┌──
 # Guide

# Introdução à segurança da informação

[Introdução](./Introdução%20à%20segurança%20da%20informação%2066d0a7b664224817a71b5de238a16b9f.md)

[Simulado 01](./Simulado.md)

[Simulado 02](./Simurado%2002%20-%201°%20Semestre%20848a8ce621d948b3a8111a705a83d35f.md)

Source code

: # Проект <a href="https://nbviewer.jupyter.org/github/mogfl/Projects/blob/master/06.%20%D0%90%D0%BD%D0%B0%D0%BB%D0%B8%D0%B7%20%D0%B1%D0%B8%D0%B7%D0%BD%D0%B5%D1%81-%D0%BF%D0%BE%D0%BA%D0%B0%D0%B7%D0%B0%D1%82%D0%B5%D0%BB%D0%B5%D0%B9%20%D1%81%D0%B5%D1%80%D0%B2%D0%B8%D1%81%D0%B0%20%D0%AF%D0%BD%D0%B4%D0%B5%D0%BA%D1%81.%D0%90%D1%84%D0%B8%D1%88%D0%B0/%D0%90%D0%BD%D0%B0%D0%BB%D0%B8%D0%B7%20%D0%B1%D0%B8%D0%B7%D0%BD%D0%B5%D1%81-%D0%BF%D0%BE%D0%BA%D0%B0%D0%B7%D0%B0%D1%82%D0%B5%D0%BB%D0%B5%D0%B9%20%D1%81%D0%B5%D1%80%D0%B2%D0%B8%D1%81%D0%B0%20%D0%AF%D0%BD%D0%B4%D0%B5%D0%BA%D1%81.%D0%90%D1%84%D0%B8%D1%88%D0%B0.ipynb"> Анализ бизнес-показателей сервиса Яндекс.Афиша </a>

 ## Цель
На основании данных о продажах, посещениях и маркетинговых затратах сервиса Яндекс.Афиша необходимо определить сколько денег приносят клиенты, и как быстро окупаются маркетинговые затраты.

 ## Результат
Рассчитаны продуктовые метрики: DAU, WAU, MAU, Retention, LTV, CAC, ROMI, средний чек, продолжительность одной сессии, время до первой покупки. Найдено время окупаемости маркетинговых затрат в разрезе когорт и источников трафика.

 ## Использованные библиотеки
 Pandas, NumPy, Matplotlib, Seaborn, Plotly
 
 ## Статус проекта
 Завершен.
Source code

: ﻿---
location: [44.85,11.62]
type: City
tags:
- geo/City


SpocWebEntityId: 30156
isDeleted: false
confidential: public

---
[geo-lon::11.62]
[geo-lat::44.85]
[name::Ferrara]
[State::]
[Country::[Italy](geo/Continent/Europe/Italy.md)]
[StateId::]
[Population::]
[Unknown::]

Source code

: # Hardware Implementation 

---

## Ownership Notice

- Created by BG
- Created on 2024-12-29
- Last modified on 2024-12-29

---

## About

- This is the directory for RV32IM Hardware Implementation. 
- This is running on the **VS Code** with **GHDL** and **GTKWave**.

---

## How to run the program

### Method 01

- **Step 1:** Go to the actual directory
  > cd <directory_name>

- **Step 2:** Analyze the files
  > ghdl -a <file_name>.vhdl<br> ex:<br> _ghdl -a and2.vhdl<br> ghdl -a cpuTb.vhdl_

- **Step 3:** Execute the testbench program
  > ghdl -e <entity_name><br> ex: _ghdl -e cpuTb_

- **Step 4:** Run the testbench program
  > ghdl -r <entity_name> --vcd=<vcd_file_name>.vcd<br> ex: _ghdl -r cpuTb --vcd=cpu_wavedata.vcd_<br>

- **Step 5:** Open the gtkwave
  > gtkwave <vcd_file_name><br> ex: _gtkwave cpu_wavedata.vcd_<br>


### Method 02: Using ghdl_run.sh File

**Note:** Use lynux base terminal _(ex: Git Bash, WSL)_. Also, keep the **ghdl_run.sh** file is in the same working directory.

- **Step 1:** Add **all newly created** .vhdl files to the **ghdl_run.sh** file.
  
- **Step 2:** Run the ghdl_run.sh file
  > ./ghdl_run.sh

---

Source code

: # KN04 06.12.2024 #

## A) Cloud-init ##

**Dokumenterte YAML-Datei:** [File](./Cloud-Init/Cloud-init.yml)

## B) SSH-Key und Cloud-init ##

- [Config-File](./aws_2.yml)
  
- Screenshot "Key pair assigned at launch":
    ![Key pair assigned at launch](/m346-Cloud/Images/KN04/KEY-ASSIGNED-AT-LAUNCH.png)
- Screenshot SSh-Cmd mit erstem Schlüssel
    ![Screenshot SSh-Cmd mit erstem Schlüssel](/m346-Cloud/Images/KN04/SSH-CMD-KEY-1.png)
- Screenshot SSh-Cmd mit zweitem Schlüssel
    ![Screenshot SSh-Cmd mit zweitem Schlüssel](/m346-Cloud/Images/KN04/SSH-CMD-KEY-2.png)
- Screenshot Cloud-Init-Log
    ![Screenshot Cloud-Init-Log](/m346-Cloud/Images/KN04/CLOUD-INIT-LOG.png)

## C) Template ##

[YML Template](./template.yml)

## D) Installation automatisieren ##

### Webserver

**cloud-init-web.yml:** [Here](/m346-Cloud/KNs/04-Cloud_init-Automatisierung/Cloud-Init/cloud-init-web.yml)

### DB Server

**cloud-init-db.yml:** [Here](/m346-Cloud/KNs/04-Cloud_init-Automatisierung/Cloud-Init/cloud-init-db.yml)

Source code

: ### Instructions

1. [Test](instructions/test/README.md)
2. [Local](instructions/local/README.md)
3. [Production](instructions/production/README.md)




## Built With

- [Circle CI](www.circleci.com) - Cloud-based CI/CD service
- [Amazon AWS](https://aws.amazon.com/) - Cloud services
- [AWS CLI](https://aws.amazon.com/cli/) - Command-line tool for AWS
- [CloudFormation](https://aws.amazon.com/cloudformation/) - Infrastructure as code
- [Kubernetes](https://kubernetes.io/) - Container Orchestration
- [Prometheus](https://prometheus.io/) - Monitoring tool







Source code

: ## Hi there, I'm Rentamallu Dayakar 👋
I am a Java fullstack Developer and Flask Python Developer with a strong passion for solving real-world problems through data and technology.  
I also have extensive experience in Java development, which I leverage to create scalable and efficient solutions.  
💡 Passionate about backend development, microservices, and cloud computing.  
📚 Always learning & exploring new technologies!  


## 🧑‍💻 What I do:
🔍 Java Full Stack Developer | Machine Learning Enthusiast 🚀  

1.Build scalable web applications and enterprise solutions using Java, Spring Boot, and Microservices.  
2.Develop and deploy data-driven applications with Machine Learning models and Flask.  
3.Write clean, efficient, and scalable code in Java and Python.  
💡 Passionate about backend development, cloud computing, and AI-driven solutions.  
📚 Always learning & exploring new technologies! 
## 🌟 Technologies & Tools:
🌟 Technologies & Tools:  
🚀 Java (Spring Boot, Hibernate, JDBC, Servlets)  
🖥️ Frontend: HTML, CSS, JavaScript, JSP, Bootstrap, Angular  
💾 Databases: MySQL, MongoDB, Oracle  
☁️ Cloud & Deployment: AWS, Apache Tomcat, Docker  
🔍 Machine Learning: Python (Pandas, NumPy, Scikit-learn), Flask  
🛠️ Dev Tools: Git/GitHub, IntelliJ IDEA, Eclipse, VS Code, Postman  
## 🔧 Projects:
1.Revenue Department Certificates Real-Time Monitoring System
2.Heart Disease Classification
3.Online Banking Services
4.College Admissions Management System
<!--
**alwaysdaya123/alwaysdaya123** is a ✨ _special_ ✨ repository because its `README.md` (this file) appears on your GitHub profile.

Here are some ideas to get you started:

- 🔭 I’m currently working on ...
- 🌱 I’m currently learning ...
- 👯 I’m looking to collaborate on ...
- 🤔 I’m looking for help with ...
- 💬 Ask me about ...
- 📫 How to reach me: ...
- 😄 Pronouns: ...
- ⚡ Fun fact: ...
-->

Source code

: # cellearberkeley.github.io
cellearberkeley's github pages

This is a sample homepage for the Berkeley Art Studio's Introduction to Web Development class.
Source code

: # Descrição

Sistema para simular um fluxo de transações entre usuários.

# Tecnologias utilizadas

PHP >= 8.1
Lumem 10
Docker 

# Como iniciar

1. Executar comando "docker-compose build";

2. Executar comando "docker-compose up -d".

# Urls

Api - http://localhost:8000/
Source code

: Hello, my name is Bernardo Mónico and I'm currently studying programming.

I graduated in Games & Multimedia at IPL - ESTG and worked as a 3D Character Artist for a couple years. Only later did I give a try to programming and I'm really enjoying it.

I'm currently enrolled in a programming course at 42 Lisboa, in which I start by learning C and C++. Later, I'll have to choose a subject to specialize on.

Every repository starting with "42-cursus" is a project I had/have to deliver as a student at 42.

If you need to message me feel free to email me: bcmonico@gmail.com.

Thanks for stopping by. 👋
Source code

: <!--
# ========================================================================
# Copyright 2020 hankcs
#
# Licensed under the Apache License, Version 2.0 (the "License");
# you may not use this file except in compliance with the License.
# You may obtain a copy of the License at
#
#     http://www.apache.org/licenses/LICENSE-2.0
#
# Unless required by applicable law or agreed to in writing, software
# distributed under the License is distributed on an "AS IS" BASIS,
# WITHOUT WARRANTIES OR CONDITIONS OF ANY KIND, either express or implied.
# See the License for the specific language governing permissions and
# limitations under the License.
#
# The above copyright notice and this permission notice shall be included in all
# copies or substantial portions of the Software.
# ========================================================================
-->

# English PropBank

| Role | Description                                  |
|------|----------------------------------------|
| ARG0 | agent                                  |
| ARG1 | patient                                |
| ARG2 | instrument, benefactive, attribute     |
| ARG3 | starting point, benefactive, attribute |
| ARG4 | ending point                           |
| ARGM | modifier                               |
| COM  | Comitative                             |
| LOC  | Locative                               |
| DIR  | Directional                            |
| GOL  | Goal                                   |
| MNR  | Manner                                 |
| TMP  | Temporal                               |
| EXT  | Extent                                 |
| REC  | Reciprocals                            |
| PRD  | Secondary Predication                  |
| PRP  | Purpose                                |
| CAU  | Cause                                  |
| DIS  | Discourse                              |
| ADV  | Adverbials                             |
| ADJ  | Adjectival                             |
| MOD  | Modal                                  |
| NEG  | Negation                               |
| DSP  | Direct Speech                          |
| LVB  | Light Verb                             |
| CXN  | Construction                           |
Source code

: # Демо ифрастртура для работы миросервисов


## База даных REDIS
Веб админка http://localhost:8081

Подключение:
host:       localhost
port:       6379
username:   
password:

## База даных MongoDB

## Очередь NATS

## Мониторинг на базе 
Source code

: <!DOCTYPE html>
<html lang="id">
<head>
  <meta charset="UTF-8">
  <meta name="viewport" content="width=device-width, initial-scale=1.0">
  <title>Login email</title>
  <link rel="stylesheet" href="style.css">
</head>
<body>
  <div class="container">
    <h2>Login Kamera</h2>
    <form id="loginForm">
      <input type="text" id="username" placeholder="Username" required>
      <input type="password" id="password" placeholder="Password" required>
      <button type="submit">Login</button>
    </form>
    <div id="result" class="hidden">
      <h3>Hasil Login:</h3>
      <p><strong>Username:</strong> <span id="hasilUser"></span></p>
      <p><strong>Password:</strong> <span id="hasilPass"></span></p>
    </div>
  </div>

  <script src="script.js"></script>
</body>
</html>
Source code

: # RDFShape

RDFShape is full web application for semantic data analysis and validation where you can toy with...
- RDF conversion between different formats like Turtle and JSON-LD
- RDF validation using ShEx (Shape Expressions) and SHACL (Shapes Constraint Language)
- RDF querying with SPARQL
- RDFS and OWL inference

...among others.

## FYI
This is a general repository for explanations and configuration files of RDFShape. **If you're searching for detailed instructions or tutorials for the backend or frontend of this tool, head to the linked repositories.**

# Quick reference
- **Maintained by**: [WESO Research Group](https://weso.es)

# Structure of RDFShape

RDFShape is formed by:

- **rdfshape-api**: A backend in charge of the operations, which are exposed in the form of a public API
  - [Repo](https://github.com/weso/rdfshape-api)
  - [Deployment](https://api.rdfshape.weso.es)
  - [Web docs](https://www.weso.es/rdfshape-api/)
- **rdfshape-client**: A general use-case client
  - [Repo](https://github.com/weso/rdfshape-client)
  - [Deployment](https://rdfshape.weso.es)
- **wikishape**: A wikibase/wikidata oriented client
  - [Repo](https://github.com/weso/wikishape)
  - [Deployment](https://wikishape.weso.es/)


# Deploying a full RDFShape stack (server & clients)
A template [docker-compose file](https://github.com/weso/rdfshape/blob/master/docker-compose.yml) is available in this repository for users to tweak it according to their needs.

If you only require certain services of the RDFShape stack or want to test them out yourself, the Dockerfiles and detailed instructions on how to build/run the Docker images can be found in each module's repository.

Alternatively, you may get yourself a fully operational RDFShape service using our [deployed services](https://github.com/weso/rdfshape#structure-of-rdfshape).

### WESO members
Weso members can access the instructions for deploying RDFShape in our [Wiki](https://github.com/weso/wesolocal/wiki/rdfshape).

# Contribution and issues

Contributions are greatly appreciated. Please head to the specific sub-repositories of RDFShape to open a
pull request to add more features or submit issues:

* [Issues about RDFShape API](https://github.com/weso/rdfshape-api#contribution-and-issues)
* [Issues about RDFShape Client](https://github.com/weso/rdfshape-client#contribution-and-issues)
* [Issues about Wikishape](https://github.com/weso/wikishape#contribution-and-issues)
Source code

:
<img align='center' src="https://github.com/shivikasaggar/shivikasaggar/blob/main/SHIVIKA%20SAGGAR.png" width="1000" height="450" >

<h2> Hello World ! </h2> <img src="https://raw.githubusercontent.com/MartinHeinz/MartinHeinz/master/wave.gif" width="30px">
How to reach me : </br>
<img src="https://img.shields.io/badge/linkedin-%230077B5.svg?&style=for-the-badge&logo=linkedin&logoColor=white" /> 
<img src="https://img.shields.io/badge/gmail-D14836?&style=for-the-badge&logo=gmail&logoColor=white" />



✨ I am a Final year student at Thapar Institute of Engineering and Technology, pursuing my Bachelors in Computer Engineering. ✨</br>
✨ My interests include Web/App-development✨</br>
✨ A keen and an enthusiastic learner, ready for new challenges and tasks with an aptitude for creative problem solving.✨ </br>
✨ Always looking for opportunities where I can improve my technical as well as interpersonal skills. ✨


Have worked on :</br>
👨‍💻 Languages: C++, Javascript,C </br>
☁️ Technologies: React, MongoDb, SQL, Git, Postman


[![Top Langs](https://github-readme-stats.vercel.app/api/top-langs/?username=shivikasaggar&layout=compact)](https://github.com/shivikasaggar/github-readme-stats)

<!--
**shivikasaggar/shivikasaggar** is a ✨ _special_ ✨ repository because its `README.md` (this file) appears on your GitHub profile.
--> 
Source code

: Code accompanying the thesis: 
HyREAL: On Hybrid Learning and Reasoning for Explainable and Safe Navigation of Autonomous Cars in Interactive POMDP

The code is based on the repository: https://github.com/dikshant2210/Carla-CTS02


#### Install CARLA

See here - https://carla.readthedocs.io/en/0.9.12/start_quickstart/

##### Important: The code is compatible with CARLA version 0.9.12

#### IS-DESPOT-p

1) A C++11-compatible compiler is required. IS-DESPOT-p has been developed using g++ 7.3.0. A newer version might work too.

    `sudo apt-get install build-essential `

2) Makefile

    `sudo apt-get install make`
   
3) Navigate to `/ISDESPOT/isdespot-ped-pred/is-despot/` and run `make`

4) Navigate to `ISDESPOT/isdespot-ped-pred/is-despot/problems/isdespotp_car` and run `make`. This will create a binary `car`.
└──
Search the preceding listing for "launch", then copy every line that holds it.

- Screenshot "Key pair assigned at launch":
    ![Key pair assigned at launch](/m346-Cloud/Images/KN04/KEY-ASSIGNED-AT-LAUNCH.png)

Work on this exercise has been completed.